The present invention relates to a block wall system.

BACKGROUND

Block wall systems are often installed on embankments to provide a barrier to slippage and movement or are installed as ornamental additions during landscaping. Blocks are often stacked adjacent one another and on top of one another to create walls of varying height and length. The problem with many types of retaining walls is that blocks may shift out of alignment and create weaknesses in the wall making it ineffective.

SUMMARY

There is provided a block wall system includes a plurality of T-shaped blocks having a head defining projecting load shoulders and a shaft having a first end attached to the head and a second end. There is also provided a plurality of complementary blocks having a first end and a second end. Each of the complementary blocks is shaped to fit securely between a pair of adjacent T-shaped blocks with the first end of each complementary block abutting the load shoulders of the T-shaped blocks to limit relative movement in a first axial direction.
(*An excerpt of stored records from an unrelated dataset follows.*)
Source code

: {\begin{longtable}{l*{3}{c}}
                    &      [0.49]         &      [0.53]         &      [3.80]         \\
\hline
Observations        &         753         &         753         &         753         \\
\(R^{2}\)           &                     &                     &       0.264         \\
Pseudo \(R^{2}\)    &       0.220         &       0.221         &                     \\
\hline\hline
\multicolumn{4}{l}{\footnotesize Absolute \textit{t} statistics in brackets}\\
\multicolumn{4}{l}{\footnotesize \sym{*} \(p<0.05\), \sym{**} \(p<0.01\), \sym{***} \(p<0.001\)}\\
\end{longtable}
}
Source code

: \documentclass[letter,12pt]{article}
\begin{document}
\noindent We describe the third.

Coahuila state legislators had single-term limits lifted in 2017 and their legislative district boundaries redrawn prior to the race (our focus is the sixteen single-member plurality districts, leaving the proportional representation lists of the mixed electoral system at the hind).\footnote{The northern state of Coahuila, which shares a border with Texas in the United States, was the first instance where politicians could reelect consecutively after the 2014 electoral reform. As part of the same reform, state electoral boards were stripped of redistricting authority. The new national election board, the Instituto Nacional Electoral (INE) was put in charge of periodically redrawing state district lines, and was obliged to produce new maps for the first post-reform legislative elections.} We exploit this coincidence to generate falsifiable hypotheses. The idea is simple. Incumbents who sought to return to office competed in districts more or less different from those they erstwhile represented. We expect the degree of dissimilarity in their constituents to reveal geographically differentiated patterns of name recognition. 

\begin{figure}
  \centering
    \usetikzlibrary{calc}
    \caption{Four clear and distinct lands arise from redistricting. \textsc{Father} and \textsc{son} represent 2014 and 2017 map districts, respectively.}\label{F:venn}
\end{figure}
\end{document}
The preferred form for the complementary block is a wedge shaped block, hereinafter referred to as a “wedge block”. When wedge blocks are used, the shaft of each of the T-shaped blocks is wedge-shaped, with the width of the shaft being narrower at the first end than at the second end. Similarly; the width at the first end of each of the wedge blocks is wider than the width at the second end to make the wedge blocks shaped to fit securely between a pair of adjacent T-shaped blocks with opposed sides of the wedge block abutting the shaft of the T-shaped blocks to limit relative movement in a second axial direction.

The block wall system, as described, has increased stability over wedge blocks alone, due to the load shoulders on the head of the T-shaped blocks which serve to limit movement in the first axial direction. When wedge blocks are used, the wedge engagement serves to limit movement in the second axial direction. As will hereinafter be described, there are also a number of secondary features that can be added to further increase the stability of the block wall system.

It is preferred that transverse channels be positioned through both the shaft of the T-shaped blocks and the wedge blocks. The transverse channels are axially aligned when the T-shaped blocks and wedge blocks are interlocked. The axial alignment of the transverse channels permits an elongated reinforcement member, such as rebar, to be positioned through the axially aligned transverse channels. The presence of reinforcement members further limits axial movement in both axial directions, limits relative twisting of the blocks and, generally, stabilizes the block wall system.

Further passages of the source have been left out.